Problem requirements>
The records that follow are to be printed exactly, with no images.

Material shown>
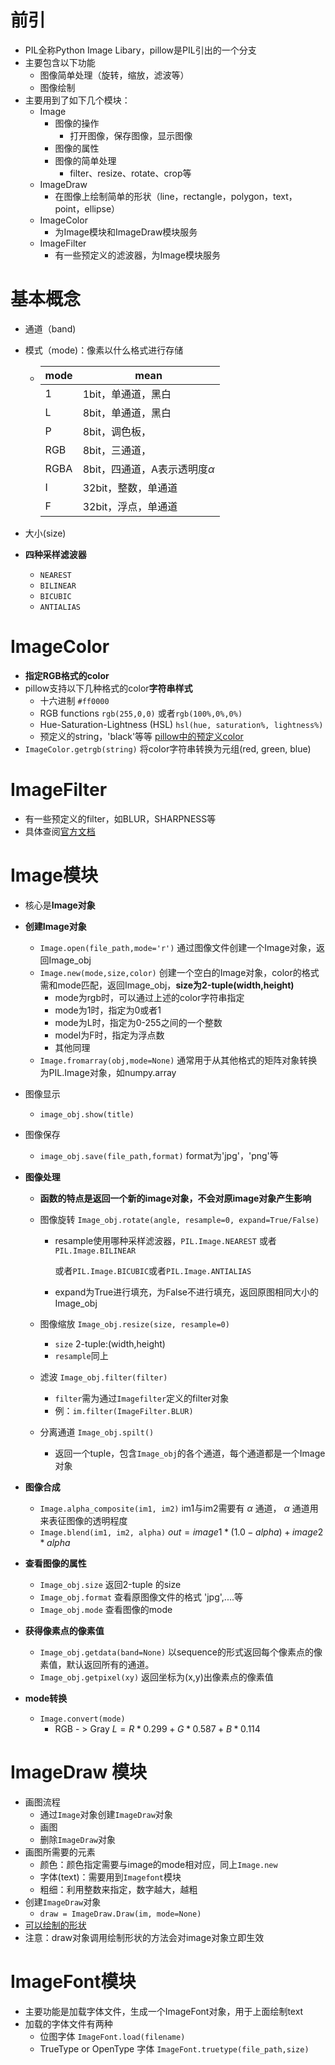 # 前引

- PIL全称Python Image Libary，pillow是PIL引出的一个分支
- 主要包含以下功能
  - 图像简单处理（旋转，缩放，滤波等）
  - 图像绘制
- 主要用到了如下几个模块：
  - Image
    - 图像的操作
      - 打开图像，保存图像，显示图像
    - 图像的属性
    - 图像的简单处理
      - filter、resize、rotate、crop等
  - ImageDraw
    - 在图像上绘制简单的形状（line，rectangle，polygon，text，point，ellipse）
  - ImageColor
    - 为Image模块和ImageDraw模块服务
  - ImageFilter
    - 有一些预定义的滤波器，为Image模块服务

# 基本概念

- 通道（band) 

- 模式（mode)：像素以什么格式进行存储

  - | mode | mean                              |
    | ---- | --------------------------------- |
    | 1    | 1bit，单通道，黑白                |
    | L    | 8bit，单通道，黑白                |
    | P    | 8bit，调色板，                    |
    | RGB  | 8bit，三通道，                    |
    | RGBA | 8bit，四通道，A表示透明度$\alpha$ |
    | I    | 32bit，整数，单通道               |
    | F    | 32bit，浮点，单通道               |

- 大小(size)

- **四种采样滤波器**

  - `NEAREST`
  - `BILINEAR`
  - `BICUBIC`
  - `ANTIALIAS`



# ImageColor

- **指定RGB格式的color**
- pillow支持以下几种格式的color**字符串样式**
  - 十六进制 `#ff0000`
  - RGB functions   `rgb(255,0,0)` 或者`rgb(100%,0%,0%)`
  - Hue-Saturation-Lightness (HSL)  `hsl(hue, saturation%, lightness%)`
  - 预定义的string，'black'等等 [pillow中的预定义color](https://pillow-cn.readthedocs.io/zh_CN/latest/_modules/PIL/ImageColor.html#getrgb)
- `ImageColor.getrgb(string)`  将color字符串转换为元组(red, green, blue)



# ImageFilter

- 有一些预定义的filter，如BLUR，SHARPNESS等
- 具体查阅[官方文档](https://pillow-cn.readthedocs.io/zh_CN/latest/reference/ImageFilter.html)



# Image模块

- 核心是**Image对象**

- **创建Image对象**
  - `Image.open(file_path,mode='r')`  通过图像文件创建一个Image对象，返回Image_obj
  - `Image.new(mode,size,color)`   创建一个空白的Image对象，color的格式需和mode匹配，返回Image_obj，**size为2-tuple(width,height)**
    - mode为rgb时，可以通过上述的color字符串指定
    - mode为1时，指定为0或者1
    - mode为L时，指定为0-255之间的一个整数
    - model为F时，指定为浮点数
    - 其他同理
  - `Image.fromarray(obj,mode=None)` 通常用于从其他格式的矩阵对象转换为PIL.Image对象，如numpy.array
  
- 图像显示
  
  - `image_obj.show(title)`   
  
- 图像保存
  
  - `image_obj.save(file_path,format)`    format为'jpg'，'png'等
  
- **图像处理**

  - **函数的特点是返回一个新的image对象，不会对原image对象产生影响**

  - 图像旋转   `Image_obj.rotate(angle, resample=0, expand=True/False)`   

    - resample使用哪种采样滤波器，`PIL.Image.NEAREST`  或者`PIL.Image.BILINEAR`

      或者`PIL.Image.BICUBIC`或者`PIL.Image.ANTIALIAS`

    - expand为True进行填充，为False不进行填充，返回原图相同大小的Image_obj

  - 图像缩放  `Image_obj.resize(size, resample=0)` 

    - `size` 2-tuple:(width,height)
    - `resample`同上

  - 滤波 `Image_obj.filter(filter)`  

    - `filter`需为通过`Imagefilter`定义的filter对象
    - 例：`im.filter(ImageFilter.BLUR)`

  - 分离通道 `Image_obj.spilt()`  

    - 返回一个tuple，包含`Image_obj`的各个通道，每个通道都是一个Image对象

- **图像合成**

  - `Image.alpha_composite(im1, im2)`   im1与im2需要有 $\alpha$ 通道， $\alpha$ 通道用来表征图像的透明程度
  - `Image.blend(im1, im2, alpha)`   $out = image1 * (1.0 - alpha) + image2 * alpha$   

- **查看图像的属性**
  
  - `Image_obj.size`  返回2-tuple 的size
  - `Image_obj.format`   查看原图像文件的格式 'jpg',....等
  - `Image_obj.mode`   查看图像的mode
  
- **获得像素点的像素值**
  
  - `Image_obj.getdata(band=None)` 以sequence的形式返回每个像素点的像素值，默认返回所有的通道。
  - `Image_obj.getpixel(xy)` 返回坐标为(x,y)出像素点的像素值

- **mode转换**
  - `Image.convert(mode)` 
    - RGB - > Gray $L = R * 0.299 + G * 0.587 + B * 0.114$



# ImageDraw 模块

- 画图流程
  - 通过`Image`对象创建`ImageDraw`对象
  - 画图
  - 删除`ImageDraw`对象
- 画图所需要的元素
  - 颜色：颜色指定需要与image的mode相对应，同上`Image.new`
  - 字体(text)：需要用到`Imagefont`模块
  - 粗细：利用整数来指定，数字越大，越粗
- 创建`ImageDraw`对象
  - `draw = ImageDraw.Draw(im, mode=None)`    
- [可以绘制的形状](https://pillow-cn.readthedocs.io/zh_CN/latest/reference/ImageDraw.html#example-draw-a-gray-cross-over-an-image)
- 注意：draw对象调用绘制形状的方法会对image对象立即生效



# ImageFont模块

- 主要功能是加载字体文件，生成一个ImageFont对象，用于上面绘制text
- 加载的字体文件有两种
  - 位图字体  `ImageFont.load(filename)`
  - TrueType or OpenType 字体   `ImageFont.truetype(file_path,size)`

Result of this exercise>
 # 前引

- PIL全称Python Image Libary，pillow是PIL引出的一个分支
- 主要包含以下功能
  - 图像简单处理（旋转，缩放，滤波等）
  - 图像绘制
- 主要用到了如下几个模块：
  - Image
    - 图像的操作
      - 打开图像，保存图像，显示图像
    - 图像的属性
    - 图像的简单处理
      - filter、resize、rotate、crop等
  - ImageDraw
    - 在图像上绘制简单的形状（line，rectangle，polygon，text，point，ellipse）
  - ImageColor
    - 为Image模块和ImageDraw模块服务
  - ImageFilter
    - 有一些预定义的滤波器，为Image模块服务

# 基本概念

- 通道（band) 

- 模式（mode)：像素以什么格式进行存储

  - | mode | mean                              |
    | ---- | --------------------------------- |
    | 1    | 1bit，单通道，黑白                |
    | L    | 8bit，单通道，黑白                |
    | P    | 8bit，调色板，                    |
    | RGB  | 8bit，三通道，                    |
    | RGBA | 8bit，四通道，A表示透明度$\alpha$ |
    | I    | 32bit，整数，单通道               |
    | F    | 32bit，浮点，单通道               |

- 大小(size)

- **四种采样滤波器**

  - `NEAREST`
  - `BILINEAR`
  - `BICUBIC`
  - `ANTIALIAS`



# ImageColor

- **指定RGB格式的color**
- pillow支持以下几种格式的color**字符串样式**
  - 十六进制 `#ff0000`
  - RGB functions   `rgb(255,0,0)` 或者`rgb(100%,0%,0%)`
  - Hue-Saturation-Lightness (HSL)  `hsl(hue, saturation%, lightness%)`
  - 预定义的string，'black'等等 [pillow中的预定义color](https://pillow-cn.readthedocs.io/zh_CN/latest/_modules/PIL/ImageColor.html#getrgb)
- `ImageColor.getrgb(string)`  将color字符串转换为元组(red, green, blue)



# ImageFilter

- 有一些预定义的filter，如BLUR，SHARPNESS等
- 具体查阅[官方文档](https://pillow-cn.readthedocs.io/zh_CN/latest/reference/ImageFilter.html)



# Image模块

- 核心是**Image对象**

- **创建Image对象**
  - `Image.open(file_path,mode='r')`  通过图像文件创建一个Image对象，返回Image_obj
  - `Image.new(mode,size,color)`   创建一个空白的Image对象，color的格式需和mode匹配，返回Image_obj，**size为2-tuple(width,height)**
    - mode为rgb时，可以通过上述的color字符串指定
    - mode为1时，指定为0或者1
    - mode为L时，指定为0-255之间的一个整数
    - model为F时，指定为浮点数
    - 其他同理
  - `Image.fromarray(obj,mode=None)` 通常用于从其他格式的矩阵对象转换为PIL.Image对象，如numpy.array
  
- 图像显示
  
  - `image_obj.show(title)`   
  
- 图像保存
  
  - `image_obj.save(file_path,format)`    format为'jpg'，'png'等
  
- **图像处理**

  - **函数的特点是返回一个新的image对象，不会对原image对象产生影响**

  - 图像旋转   `Image_obj.rotate(angle, resample=0, expand=True/False)`   

    - resample使用哪种采样滤波器，`PIL.Image.NEAREST`  或者`PIL.Image.BILINEAR`

      或者`PIL.Image.BICUBIC`或者`PIL.Image.ANTIALIAS`

    - expand为True进行填充，为False不进行填充，返回原图相同大小的Image_obj

  - 图像缩放  `Image_obj.resize(size, resample=0)` 

    - `size` 2-tuple:(width,height)
    - `resample`同上

  - 滤波 `Image_obj.filter(filter)`  

    - `filter`需为通过`Imagefilter`定义的filter对象
    - 例：`im.filter(ImageFilter.BLUR)`

  - 分离通道 `Image_obj.spilt()`  

    - 返回一个tuple，包含`Image_obj`的各个通道，每个通道都是一个Image对象

- **图像合成**

  - `Image.alpha_composite(im1, im2)`   im1与im2需要有 $\alpha$ 通道， $\alpha$ 通道用来表征图像的透明程度
  - `Image.blend(im1, im2, alpha)`   $out = image1 * (1.0 - alpha) + image2 * alpha$   

- **查看图像的属性**
  
  - `Image_obj.size`  返回2-tuple 的size
  - `Image_obj.format`   查看原图像文件的格式 'jpg',....等
  - `Image_obj.mode`   查看图像的mode
  
- **获得像素点的像素值**
  
  - `Image_obj.getdata(band=None)` 以sequence的形式返回每个像素点的像素值，默认返回所有的通道。
  - `Image_obj.getpixel(xy)` 返回坐标为(x,y)出像素点的像素值

- **mode转换**
  - `Image.convert(mode)` 
    - RGB - > Gray $L = R * 0.299 + G * 0.587 + B * 0.114$



# ImageDraw 模块

- 画图流程
  - 通过`Image`对象创建`ImageDraw`对象
  - 画图
  - 删除`ImageDraw`对象
- 画图所需要的元素
  - 颜色：颜色指定需要与image的mode相对应，同上`Image.new`
  - 字体(text)：需要用到`Imagefont`模块
  - 粗细：利用整数来指定，数字越大，越粗
- 创建`ImageDraw`对象
  - `draw = ImageDraw.Draw(im, mode=None)`    
- [可以绘制的形状](https://pillow-cn.readthedocs.io/zh_CN/latest/reference/ImageDraw.html#example-draw-a-gray-cross-over-an-image)
- 注意：draw对象调用绘制形状的方法会对image对象立即生效



# ImageFont模块

- 主要功能是加载字体文件，生成一个ImageFont对象，用于上面绘制text
- 加载的字体文件有两种
  - 位图字体  `ImageFont.load(filename)`
  - TrueType or OpenType 字体   `ImageFont.truetype(file_path,size)`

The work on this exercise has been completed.